We thank the reviewer again for these thoughtful questions and hope our clarifications reinforce the value and clarity of our contributions. Please feel free to let us know if you have more suggestions or questions.
Please discuss rebuttal with authors
Thanks a lot for the thorough reply.
(1) ack.
(2) Thanks for sharing these results. I believe these are crucial and greatly benefit the claim made in the paper.
(3) ack.
(4) I disagree with the reply from the authors. The following paper: "Integrating Human Gaze into Attention for Egocentric Activity Recognition, WACV 2021", only requires GT gaze information during training. At test time, gaze is being estimated via a probabilistic model. There are a lot of similarities with the proposed work where, GT gaze is only required during training and, at test time gaze is being estimated via the attention map prediction (cf results shown in (2)).
In the authors' reply to mYKH review we read: "We differ as our objective is not to predict gaze but to use gaze as a regularization signal to enhance egocentric behaviour understanding in VLMs." I disagree with this statement, adding a KL loss to steer the attention distribution to match the gaze distribution is actually trying to learn and predict gaze. And this actually works - see results from (2).
(5-8) ack.
Overall I agree with the other reviewers that the paper should consider other related works and discuss the similarities and differences with the proposed method in more details.
We thank Reviewer cjzU for the continued engagement and thoughtful feedback during the discussion period. We also appreciate your acknowledgment of our earlier responses and your suggestion to evaluate whether the model implicitly learns gaze during training. As described in our previous reply, we measured the top-10 spatial overlap between model attention and ground-truth gaze and observed a notable increase from 42% to 68% with gaze regularization. We agree this is an important finding and will include it in the main paper upon revision to further support our hypothesis.
Regarding the work "Integrating Human Gaze into Attention for Egocentric Activity Recognition"[1], we recognize its relevance and appreciate your suggestion. Both approaches use gaze supervision during training and do not rely on ground-truth gaze at inference time. While [1] model gaze distribution using a probabilistic framework, our approach uses gaze as a training-time supervisory signal to align model attention with human attention in a VLM. The shared motivation is to leverage gaze to improve egocentric tasks. In our case, we aimed to develop a modular regularization mechanism that can be easily integrated into transformer-based VLMs to improve downstream tasks such as future activity prediction and activity understanding.

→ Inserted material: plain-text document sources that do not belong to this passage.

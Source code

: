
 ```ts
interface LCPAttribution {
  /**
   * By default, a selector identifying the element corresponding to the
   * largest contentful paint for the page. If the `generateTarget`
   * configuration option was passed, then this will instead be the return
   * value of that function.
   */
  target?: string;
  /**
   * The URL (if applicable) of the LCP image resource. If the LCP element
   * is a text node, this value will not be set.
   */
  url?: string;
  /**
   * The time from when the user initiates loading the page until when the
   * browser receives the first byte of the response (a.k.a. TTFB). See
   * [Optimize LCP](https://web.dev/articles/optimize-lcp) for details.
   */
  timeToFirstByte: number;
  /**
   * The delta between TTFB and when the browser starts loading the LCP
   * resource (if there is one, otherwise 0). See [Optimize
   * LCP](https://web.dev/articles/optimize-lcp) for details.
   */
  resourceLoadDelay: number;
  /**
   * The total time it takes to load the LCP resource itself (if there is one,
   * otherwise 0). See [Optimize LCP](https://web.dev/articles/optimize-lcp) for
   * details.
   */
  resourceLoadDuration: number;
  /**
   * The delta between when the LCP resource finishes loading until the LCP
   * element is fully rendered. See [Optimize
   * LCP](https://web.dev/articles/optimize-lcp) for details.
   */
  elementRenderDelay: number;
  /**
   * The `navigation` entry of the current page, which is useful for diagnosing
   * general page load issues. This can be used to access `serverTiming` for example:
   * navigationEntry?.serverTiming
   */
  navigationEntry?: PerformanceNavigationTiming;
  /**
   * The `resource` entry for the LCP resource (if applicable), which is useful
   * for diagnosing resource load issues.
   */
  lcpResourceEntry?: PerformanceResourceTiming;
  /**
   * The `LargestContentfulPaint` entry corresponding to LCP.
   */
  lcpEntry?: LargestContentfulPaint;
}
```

In addition, both methods ([1] and our proposed method) incorporate optical flow, but in different ways. [1] use a two-stream I3D backbone that processes both RGB and optical flow frame inputs during training and inference. In contrast, we use optical flow only during preprocessing to perform occlusion-aware filtering for temporal aggregation of gaze points. This optical flow is not required during inference, and we do not need to pre-compute optical flow frames or compute them during test time. We will clarify this distinction in the revised paper.
On the phrasing related to “Teacher-generated spatial-attention labels boost robustness and accuracy of contrastive models”[2] our intention was to highlight that their work focuses on static image tasks such as classification and retrieval, where pseudo-attention labels are generated from teacher models to supervise contrastive learning. In contrast, our method operates in a temporally grounded setting and during training, incorporates gaze information collected from dynamic egocentric video sequences. We introduce a pipeline that includes occlusion-aware filtering and temporal aggregation to generate stable gaze heatmaps for use as training-time supervision. Our goal was to develop a modular mechanism that can be easily integrated into transformer-based VLMs, particularly for egocentric tasks such as future activity prediction and activity understanding.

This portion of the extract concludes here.